Richard Cane
Richard Cane

Reputation: 33

ASP.NET MVC HttpPost posting null model

Form posts from webpage MakeBooking to FinalBooking to ascertain certain information such as number of guests, so the FinalBooking page can give you enough textboxes to input guest information for all guests required.

When in debug mode, both models in MakeBooking post are populated.

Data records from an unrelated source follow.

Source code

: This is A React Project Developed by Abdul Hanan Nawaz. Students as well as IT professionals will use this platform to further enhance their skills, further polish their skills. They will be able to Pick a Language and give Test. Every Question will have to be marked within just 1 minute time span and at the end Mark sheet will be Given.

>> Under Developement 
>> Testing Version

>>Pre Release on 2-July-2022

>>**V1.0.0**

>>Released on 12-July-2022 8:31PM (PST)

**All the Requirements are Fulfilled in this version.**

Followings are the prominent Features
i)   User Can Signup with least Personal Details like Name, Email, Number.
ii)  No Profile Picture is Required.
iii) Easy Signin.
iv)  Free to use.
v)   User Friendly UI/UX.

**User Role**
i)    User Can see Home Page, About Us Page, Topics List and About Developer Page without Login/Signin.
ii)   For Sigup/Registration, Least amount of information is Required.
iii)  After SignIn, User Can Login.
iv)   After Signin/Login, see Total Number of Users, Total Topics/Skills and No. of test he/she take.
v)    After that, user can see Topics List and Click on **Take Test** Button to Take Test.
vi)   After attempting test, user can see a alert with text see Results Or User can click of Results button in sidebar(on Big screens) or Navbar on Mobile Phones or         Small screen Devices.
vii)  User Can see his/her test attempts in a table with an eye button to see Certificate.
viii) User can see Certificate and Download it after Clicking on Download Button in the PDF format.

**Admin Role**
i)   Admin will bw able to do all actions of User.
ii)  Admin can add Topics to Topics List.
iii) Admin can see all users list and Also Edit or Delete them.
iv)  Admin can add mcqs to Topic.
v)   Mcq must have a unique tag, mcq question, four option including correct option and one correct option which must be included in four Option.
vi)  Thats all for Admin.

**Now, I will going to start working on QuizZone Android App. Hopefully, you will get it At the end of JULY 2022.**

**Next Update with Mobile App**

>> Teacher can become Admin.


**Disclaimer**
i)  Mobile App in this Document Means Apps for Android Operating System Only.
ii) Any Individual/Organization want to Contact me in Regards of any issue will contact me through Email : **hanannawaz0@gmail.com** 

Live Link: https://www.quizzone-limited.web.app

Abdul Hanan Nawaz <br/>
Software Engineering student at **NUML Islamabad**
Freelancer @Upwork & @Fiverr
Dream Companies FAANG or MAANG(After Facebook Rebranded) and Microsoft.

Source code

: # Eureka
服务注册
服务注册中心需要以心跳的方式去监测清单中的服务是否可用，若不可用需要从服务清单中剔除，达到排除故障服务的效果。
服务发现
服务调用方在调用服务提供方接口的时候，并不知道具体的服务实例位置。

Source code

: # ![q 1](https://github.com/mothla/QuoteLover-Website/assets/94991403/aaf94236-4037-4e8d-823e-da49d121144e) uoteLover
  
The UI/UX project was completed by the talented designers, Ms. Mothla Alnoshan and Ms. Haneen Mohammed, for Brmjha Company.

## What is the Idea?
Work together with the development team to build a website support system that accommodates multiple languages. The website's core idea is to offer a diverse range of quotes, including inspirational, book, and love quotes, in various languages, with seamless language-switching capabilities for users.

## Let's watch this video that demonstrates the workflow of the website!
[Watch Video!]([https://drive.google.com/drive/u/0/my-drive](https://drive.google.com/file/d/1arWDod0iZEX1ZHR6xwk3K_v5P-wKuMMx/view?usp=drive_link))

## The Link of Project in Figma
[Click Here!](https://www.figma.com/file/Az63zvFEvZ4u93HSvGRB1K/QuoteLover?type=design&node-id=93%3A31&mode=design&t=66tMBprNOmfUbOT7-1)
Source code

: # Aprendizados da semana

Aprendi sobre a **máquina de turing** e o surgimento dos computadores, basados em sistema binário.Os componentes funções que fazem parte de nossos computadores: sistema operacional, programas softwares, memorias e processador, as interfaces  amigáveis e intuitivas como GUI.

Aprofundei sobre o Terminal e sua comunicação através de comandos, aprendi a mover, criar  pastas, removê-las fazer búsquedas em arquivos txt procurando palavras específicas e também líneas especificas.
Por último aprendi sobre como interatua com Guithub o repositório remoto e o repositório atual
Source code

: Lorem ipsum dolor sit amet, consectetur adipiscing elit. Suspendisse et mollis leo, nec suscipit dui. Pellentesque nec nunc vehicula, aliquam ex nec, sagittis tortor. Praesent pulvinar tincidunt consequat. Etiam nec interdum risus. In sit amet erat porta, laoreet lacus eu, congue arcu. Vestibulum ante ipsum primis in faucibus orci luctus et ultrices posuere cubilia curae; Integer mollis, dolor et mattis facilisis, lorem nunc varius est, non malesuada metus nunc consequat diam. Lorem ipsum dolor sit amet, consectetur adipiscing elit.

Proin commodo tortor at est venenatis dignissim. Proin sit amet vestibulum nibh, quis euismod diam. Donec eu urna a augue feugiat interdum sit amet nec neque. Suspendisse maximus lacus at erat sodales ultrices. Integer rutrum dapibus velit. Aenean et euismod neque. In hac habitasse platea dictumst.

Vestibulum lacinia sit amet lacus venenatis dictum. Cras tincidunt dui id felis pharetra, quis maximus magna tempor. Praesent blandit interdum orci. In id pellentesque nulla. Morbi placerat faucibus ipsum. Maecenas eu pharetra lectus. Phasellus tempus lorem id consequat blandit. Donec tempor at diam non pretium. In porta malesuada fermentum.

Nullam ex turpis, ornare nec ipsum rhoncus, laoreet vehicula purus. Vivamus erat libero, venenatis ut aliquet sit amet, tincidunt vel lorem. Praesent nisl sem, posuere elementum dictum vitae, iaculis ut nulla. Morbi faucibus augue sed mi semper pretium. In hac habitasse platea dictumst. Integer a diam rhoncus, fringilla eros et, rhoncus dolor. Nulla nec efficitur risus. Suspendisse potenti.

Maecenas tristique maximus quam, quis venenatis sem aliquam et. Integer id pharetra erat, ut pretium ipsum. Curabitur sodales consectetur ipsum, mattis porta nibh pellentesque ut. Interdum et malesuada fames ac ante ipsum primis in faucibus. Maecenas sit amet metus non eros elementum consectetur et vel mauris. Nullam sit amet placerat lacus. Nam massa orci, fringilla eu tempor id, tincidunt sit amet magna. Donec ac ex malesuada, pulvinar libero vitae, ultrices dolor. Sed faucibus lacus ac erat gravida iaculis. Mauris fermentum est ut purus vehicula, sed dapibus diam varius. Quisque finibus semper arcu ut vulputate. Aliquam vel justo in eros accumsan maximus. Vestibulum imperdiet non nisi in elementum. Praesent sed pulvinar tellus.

After post, in FinalBooking, model is null.

    [HttpPost]
    public ActionResult MakeBooking(BookingModel model)
    {
        return RedirectToAction("FinalBooking", "Booking", new { model = model });
    }

    public ActionResult FinalBooking(BookingModel model)
    {
        return View(model);
    }

Any info would be appreciated.

Upvotes: 0

Views: 1118

Answers (2)

Ilya Sulimanov
Ilya Sulimanov

Reputation: 7836

It should work

return RedirectToAction("FinalBooking", "Booking", model);

Upvotes: 2

Shyju
Shyju

Reputation: 218722

You can not pass a model with RedirectToAction like that. you need to use either TempData or Session to transfer the model object between your calls.

RedirectToAction method returns an HTTP 302 response to the browser, which causes the browser to make a GET request to the specified action.

The below example shows how to transfer data using TempData.

[HttpPost]
public ActionResult MakeBooking(BookingModel model)
{
    TempData["TempBookingModel"]=model;
    return RedirectToAction("FinalBooking", "Booking");
}

public ActionResult FinalBooking()
{       
    var model= TempData["TempBookingModel"] as BookingModel; 
    return View(model);
}

Internally TempData is using Session as the storage mechanism.